## Task to carry out:
The answer must consist of every line below containing "message".

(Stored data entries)
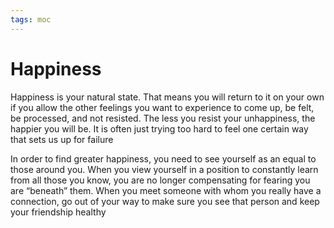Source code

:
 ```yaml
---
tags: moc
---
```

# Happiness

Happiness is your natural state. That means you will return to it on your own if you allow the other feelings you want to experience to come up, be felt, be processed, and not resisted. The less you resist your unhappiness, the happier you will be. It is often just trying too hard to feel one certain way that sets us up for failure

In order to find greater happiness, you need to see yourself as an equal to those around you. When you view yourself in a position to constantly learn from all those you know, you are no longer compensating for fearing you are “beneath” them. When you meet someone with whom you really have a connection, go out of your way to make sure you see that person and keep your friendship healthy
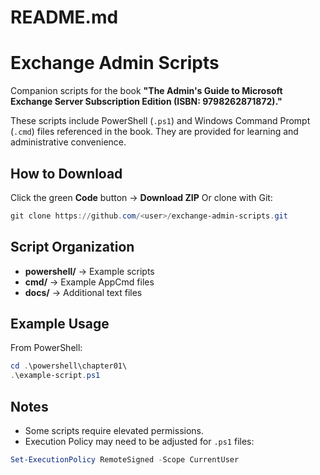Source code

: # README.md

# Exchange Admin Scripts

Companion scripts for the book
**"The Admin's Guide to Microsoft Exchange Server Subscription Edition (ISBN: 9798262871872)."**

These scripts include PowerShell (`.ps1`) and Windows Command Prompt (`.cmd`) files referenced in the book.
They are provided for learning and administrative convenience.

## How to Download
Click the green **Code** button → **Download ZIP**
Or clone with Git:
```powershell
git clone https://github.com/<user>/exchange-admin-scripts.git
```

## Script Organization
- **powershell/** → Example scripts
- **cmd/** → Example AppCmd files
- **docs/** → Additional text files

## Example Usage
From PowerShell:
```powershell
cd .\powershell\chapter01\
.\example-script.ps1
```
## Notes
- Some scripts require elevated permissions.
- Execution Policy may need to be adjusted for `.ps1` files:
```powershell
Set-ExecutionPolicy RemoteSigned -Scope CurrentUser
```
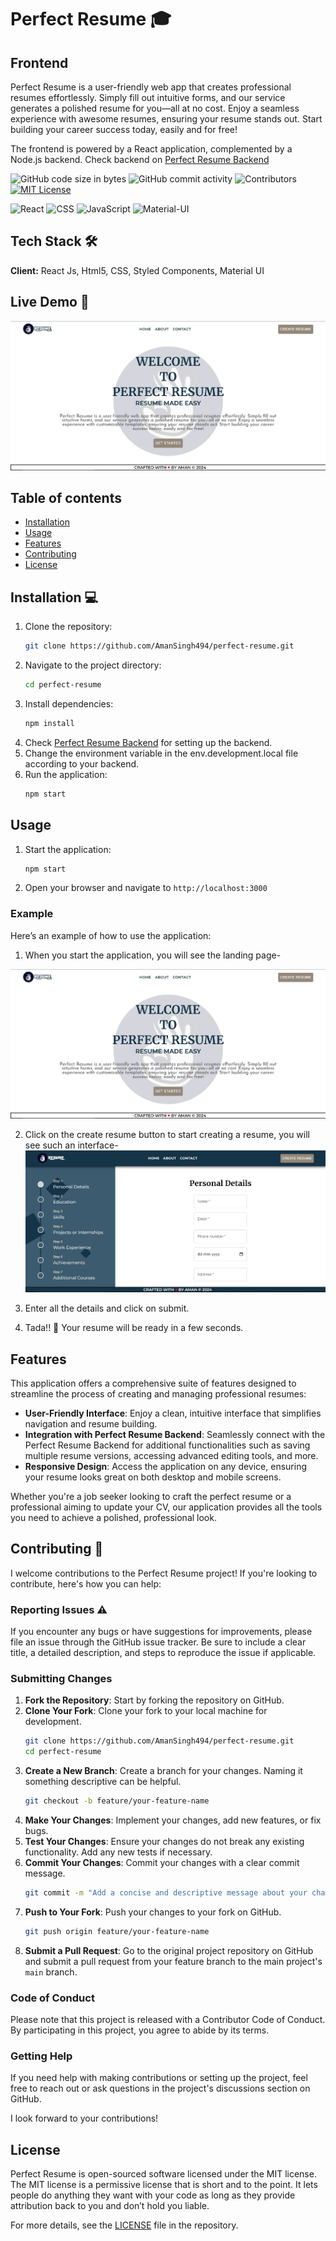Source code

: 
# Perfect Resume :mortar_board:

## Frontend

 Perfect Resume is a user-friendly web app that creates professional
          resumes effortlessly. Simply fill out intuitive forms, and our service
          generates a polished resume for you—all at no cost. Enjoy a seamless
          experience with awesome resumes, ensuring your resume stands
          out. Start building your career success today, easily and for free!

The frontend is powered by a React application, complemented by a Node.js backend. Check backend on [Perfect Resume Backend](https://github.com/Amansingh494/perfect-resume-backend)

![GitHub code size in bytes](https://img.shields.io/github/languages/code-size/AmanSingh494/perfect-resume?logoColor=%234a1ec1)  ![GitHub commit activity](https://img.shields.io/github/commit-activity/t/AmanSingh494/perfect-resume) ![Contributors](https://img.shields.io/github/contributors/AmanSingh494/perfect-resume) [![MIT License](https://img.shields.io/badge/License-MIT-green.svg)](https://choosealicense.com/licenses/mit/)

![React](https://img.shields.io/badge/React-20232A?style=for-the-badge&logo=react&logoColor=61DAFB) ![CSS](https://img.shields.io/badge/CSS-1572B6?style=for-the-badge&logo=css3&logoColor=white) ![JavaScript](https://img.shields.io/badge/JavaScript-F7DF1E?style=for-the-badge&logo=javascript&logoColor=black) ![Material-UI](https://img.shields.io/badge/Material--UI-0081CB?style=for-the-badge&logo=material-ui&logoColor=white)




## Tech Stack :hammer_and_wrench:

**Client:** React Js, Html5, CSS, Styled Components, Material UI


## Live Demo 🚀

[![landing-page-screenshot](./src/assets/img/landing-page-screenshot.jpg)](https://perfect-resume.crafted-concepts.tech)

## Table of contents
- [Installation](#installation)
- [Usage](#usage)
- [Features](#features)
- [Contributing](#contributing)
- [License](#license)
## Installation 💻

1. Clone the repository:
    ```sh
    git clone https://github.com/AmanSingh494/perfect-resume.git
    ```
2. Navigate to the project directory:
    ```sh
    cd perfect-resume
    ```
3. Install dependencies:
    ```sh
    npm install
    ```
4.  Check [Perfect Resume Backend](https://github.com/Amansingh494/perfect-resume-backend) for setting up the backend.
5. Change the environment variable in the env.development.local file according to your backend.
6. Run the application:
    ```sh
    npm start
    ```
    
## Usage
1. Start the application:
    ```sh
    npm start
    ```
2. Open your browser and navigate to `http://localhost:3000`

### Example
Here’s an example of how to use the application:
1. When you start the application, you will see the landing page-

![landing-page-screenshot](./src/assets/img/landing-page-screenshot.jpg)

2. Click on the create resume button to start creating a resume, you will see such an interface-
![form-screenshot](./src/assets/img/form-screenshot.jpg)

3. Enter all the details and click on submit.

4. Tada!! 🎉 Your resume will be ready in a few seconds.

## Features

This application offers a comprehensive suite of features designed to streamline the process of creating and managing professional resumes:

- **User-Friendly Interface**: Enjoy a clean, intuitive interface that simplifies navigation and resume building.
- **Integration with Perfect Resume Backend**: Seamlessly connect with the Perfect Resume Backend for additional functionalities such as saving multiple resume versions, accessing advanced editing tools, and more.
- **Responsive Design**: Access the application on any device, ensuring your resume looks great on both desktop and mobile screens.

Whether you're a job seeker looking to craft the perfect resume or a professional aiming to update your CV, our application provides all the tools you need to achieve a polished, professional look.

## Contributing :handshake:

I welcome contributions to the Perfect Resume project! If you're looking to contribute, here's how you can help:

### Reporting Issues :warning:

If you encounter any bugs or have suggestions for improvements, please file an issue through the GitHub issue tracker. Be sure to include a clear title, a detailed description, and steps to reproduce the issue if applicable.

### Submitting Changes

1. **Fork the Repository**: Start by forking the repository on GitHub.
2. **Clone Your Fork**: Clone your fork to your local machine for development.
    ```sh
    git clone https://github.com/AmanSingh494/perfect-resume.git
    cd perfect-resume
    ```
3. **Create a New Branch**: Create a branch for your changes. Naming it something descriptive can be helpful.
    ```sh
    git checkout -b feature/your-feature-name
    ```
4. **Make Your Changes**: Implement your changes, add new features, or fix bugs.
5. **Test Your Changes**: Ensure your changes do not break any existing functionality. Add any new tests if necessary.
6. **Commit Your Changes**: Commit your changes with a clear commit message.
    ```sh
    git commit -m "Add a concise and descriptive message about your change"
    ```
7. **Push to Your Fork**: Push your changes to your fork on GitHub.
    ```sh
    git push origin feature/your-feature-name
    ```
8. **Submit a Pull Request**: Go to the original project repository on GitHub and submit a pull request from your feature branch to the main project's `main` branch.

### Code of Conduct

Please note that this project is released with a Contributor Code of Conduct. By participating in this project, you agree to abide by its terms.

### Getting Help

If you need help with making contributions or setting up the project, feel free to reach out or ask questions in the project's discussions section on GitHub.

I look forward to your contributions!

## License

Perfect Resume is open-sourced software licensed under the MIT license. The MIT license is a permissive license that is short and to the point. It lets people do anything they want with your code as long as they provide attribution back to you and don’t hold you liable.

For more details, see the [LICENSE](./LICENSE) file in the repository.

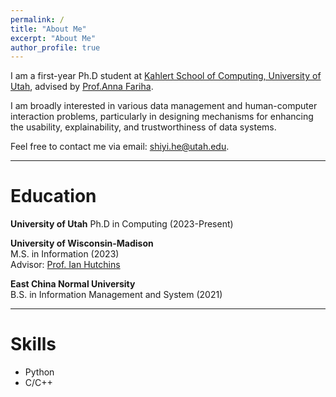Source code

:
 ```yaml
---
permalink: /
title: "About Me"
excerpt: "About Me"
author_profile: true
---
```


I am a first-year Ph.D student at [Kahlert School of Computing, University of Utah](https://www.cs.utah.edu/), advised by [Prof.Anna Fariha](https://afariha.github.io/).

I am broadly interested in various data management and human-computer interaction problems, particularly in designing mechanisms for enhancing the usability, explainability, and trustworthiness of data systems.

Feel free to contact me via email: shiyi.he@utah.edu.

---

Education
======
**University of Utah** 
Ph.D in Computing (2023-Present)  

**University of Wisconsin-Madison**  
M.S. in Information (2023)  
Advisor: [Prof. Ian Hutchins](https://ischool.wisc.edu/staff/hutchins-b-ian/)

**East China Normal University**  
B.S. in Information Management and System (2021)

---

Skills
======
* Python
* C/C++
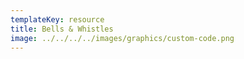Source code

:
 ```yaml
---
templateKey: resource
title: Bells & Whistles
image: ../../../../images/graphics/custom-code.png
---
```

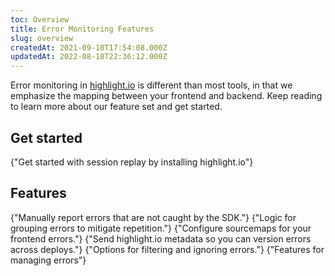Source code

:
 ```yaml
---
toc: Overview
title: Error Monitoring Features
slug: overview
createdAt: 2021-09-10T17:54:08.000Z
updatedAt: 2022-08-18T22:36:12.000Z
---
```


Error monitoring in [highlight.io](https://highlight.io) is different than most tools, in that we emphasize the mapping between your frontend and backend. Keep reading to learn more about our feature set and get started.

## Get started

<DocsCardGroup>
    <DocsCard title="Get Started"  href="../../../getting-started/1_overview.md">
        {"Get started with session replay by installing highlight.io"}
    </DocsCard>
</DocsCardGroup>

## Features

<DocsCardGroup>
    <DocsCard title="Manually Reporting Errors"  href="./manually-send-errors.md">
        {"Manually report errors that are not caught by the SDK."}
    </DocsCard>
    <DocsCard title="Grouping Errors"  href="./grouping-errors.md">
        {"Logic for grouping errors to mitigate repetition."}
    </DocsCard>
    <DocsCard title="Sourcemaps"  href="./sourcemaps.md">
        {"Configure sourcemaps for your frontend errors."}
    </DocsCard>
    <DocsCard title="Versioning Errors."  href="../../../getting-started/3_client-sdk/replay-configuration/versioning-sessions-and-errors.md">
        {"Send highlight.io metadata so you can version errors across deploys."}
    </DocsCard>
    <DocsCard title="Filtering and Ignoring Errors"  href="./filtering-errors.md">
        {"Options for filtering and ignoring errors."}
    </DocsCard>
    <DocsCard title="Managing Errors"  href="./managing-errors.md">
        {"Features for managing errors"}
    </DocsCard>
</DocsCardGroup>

## Answer section:
6. **Commit Your Changes**: Commit your changes with a clear commit message.
    git commit -m "Add a concise and descriptive message about your change"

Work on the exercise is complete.